Expansion of eta(q^2)^3 / (eta(q^4) * eta(q)^2) in powers of q.
Euler transform of period 4 sequence [2, -1, 2, 0, ...].
(theta_3(q) / theta_4(q))^(1/2) = (phi(q) / phi(-q))^(1/2) = chi(q) / chi(-q) = psi(q) / psi(-q) = f(q) / f(-q) where phi, chi, psi, f are Ramanujan theta functions.
G.f.: A(x) = exp( 2*sum_{n>=0} sigma(2*n+1)/(2*n+1)*x^(2*n+1) ). - Paul D. Hanna (pauldhanna(AT)juno.com), Mar 01 2004
G.f. satisfies: A(-x) = 1/A(x), (A(x)+A(-x))/2 = A(x^2)*A(x^4)^2, A(x) = sqrt((A(x^2)^4+1)/2) + sqrt((A(x^2)^4-1)/2). - Paul D. Hanna (pauldhanna(AT)juno.com), Mar 27 2004
Another g.f.: 1/product_{ k>= 1 } (1+x^(2*k))*(1-x^(2*k-1))^2. - Vladeta Jovovic (vladeta(AT)eunet.rs), Mar 29 2004
G.f. A(x) satisfies 0 = f(A(x), A(x^3)) where f(u, v) = (u - v^3) * (v + 2*u^3) - u * (u^3 - v). - Michael Somos, Aug 03 2011
G.f. A(x) satisfies 0 = f(A(x), A(x^5)) where f(u, v) = (u^2 - v^2)^6 - 16 * u^2 * v^2 * (1 - u^8) * (1 - v^8). - Michael Somos, May 12 2011
G.f.
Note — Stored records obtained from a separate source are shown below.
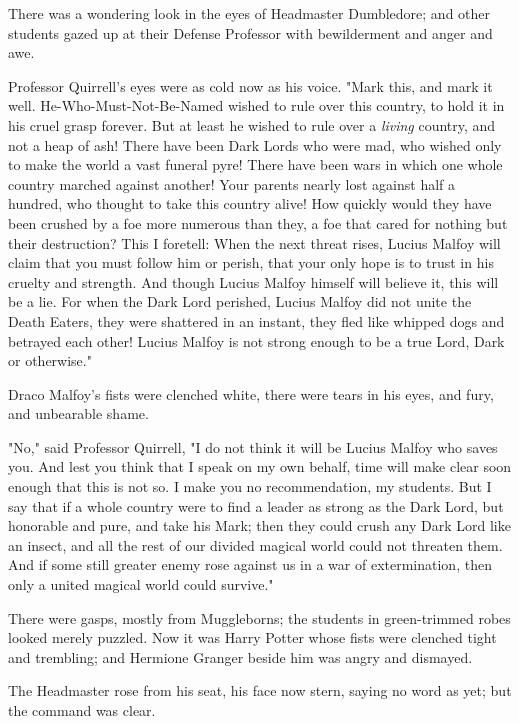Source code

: There was a wondering look in the eyes of Headmaster Dumbledore; and other 
students gazed up at their Defense Professor with bewilderment and anger and 
awe.

Professor Quirrell's eyes were as cold now as his voice. "Mark this, and mark 
it well. He-Who-Must-Not-Be-Named wished to rule over this country, to hold it 
in his cruel grasp forever. But at least he wished to rule over a \emph{living} 
country, and not a heap of ash! There have been Dark Lords who were mad, who 
wished only to make the world a vast funeral pyre! There have been wars in 
which one whole country marched against another! Your parents nearly lost 
against half a hundred, who thought to take this country alive! How quickly 
would they have been crushed by a foe more numerous than they, a foe that cared 
for nothing but their destruction? This I foretell: When the next threat rises, 
Lucius Malfoy will claim that you must follow him or perish, that your only 
hope is to trust in his cruelty and strength. And though Lucius Malfoy himself 
will believe it, this will be a lie. For when the Dark Lord perished, Lucius 
Malfoy did not unite the Death Eaters, they were shattered in an instant, they 
fled like whipped dogs and betrayed each other! Lucius Malfoy is not strong 
enough to be a true Lord, Dark or otherwise."

Draco Malfoy's fists were clenched white, there were tears in his eyes, and 
fury, and unbearable shame.

"No," said Professor Quirrell, "I do not think it will be Lucius Malfoy who 
saves you. And lest you think that I speak on my own behalf, time will make 
clear soon enough that this is not so. I make you no recommendation, my 
students. But I say that if a whole country were to find a leader as strong as 
the Dark Lord, but honorable and pure, and take his Mark; then they could crush 
any Dark Lord like an insect, and all the rest of our divided magical world 
could not threaten them. And if some still greater enemy rose against us in a 
war of extermination, then only a united magical world could survive."

There were gasps, mostly from Muggleborns; the students in green-trimmed robes 
looked merely puzzled. Now it was Harry Potter whose fists were clenched tight 
and trembling; and Hermione Granger beside him was angry and dismayed.

The Headmaster rose from his seat, his face now stern, saying no word as yet; 
but the command was clear.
A(x) satisfies 0 = f(A(x), A(x^7)) where f(u, v) = (1 - u^8) * (1 - v^8) - (1 - u*v)^8. - Michael Somos, Jan 01 2006
G.f. is a period 1 Fourier series which satisfies f(-1/(32*t)) = 2^(-1/2)*g(t) where q = exp(2*Pi*i*t) and g() is g.f. for A029383. - Michael Somos, Aug 03 2011
G.f.: (theta_3/theta_4)^(1/2) = ((Sum_{k} x^(k^2))/(Sum_{k} (-x)^(k^2)))^(1/2) = Product_{k>0} (1 - x^(4k-2))/((1 - x^(4k-1))(1 - x^(4k-3)))^2.
G.f.: Product_{ k >= 1 } (1 + x^(2*k-1))*(1 + x^k) = product_{ k >= 1 } (1 + x^(2*k-1))/(1 - x^(2*k-1)).
A080015(n) = a(n) * (-1)^(n\2). A108494(n) = (-1)^n * a(n). Convolution inverse is A108494. Convolution square is A007096.
Empirical : sum(exp(-Pi)^(n-1)*a(n),n=1..infinity) = 2^(1/8). Simon Plouffe, Feb. 20, 2011.
Empirical : sum(exp(-Pi)^(n-1)*(-1)^(n+1)*a(n),n=1..infinity) = 2^(7/8)/2. Simon Plouffe, Feb. 20, 2011.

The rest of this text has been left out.